During the citizens' requests segment, Don Boucher of 65 Essex Ave. sought the board's help to curb what he called the illegal plowing practices of Ralph's Store on Cumberland Street.
Boucher said Rumford has laws preventing property and business owners from plowing or shoveling snow onto another's property or in the roadway and sidewalks.
He said police are not enforcing the law and suggested that the board have police begin doing so, starting with his issues.

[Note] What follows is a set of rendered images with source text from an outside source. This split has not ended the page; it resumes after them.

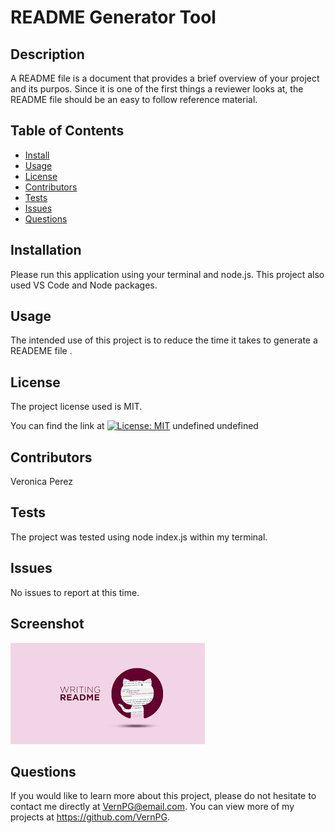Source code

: # README Generator Tool


  ## Description 
  A README file is a document that provides a brief overview of your project and its purpos. Since it is one of the first things a reviewer looks at, the  README file should be an easy to follow reference material. 

  ## Table of Contents
  * [Install](#install)
  * [Usage](#usage)
  * [License](#license)
  * [Contributors](#contributors)
  * [Tests](#tests)
  * [Issues](#issues)
  * [Questions](#questions)
  
  ## Installation 
   Please run this application using your terminal and node.js. This project also used VS Code and Node packages.


  ## Usage 
   The intended use of this project is to reduce the time it takes to generate a READEME file . 

  ## License 
  The project license used is MIT.

  You can find the link at [![License: MIT](https://img.shields.io/badge/License-MIT-yellow.svg)](https://opensource.org/licenses/MIT)
  undefined
  undefined

  ## Contributors 
  Veronica Perez

  ## Tests
   The project was tested using node index.js within my terminal.

  ## Issues
  No issues to report at this time. 

  ## Screenshot
  ![Preview image](./assets/images/readme_img.png) 


  ## Questions
  If you would like to learn more about this project, please do not hesitate to contact me directly at VernPG@email.com. You can view more of my projects at https://github.com/VernPG.
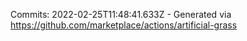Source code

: Commits: 2022-02-25T11:48:41.633Z - Generated via https://github.com/marketplace/actions/artificial-grass
<br>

Boucher also said he wants a larger fine on businesses found guilty of breaking the law by plowing snow onto a neighbor's property.
He said he confronted the person who was plowing for Ralph's Store and was assaulted.
Board Chairman Greg Buccina asked Town Manager Carlo Puiia to have police Chief Stacy Carter address Boucher's complaints.
Buccina urged residents and business owners to think of their neighbors when removing snow from yards and business lots.
Selectman Jolene Lovejoy continued the discussion.
She said she drove around town earlier Thursday to familiarize herself with areas where people are violating the town's snow ordinance and saw plenty of evidence.
She said people are plowing so much snow onto sidewalks that the town's lone sidewalk plow cannot handle it, forcing people to walk on the streets in traffic.
"You're doing yourself and your neighbor a disservice every time you do this and to all of us who are not going to want to use the sidewalks when we need to use them, so shame on you if you're somebody that's doing it," she said.
Puiia also took issue with the matter.
"We had two nights of storms, and then on that third night, we had that big rainstorm, if you remember," he said. "And if anybody had it in their driveway and didn't clean it up, you know what happens — it turns to ice.
"And much like Mrs. Lovejoy referred to, these piles of snow became ice mountains, so the sidewalk plow cannot get through," Puiia said.
He said Rumford has one sidewalk plow and miles of sidewalks, "so your area might not immediately be cleaned. They're doing the best they can."
Starting at midnight during the first of next week, the town crew will start catching up with snow removal, Puiia said.
During Christmas and New Year's vacations, more storms dumped snow and rain on Rumford, complicating town plowing and snow removal, he said.
"These men were working late hours and long hours during the holidays and they deserve a break so they can remain alert, so we wanted them to have a holiday," Puiia said.
"We're doing the best we can. It's never going to be perfect. This is a perennial problem. We all seem to forget that between April and the following December how much snow we get."
He said the last three years of light snowfall were exceptions.
"With snow removal, you're not supposed to block any sidewalks or deposit any snow in the road," Puiia said.
"Now the town has an ordinance, but they've always been flexible, meaning that they allowed snow to be deposited on the edge of the road, provided it does not protrude into the passing lane or into the travel lane or the sidewalk or another's land.
"If we try to revert back to a 'No Tolerance' policy, that means that for any citizen or any business, we will be putting a financial burden on them to have them haul snow somewhere to be deposited."
He said he doesn't believe there is any perfect solution, but wants to prevent "snow rage" incidents.
"We've already seen it last week when two people were fatally wounded," Puiia said.
He was referring to the killings on Dec. 29 of Biddeford tenants Derrick Thompson, 19, and his 18-year-old girlfriend, Alivia Welch, in a dispute with their landlord over snow removal and parking.
"People have to learn to work with one another with snow removal," Puiia said.
He said snow removal and plowing priorities will again be discussed with Public Works Superintendent Andy Russell at the board's next meeting.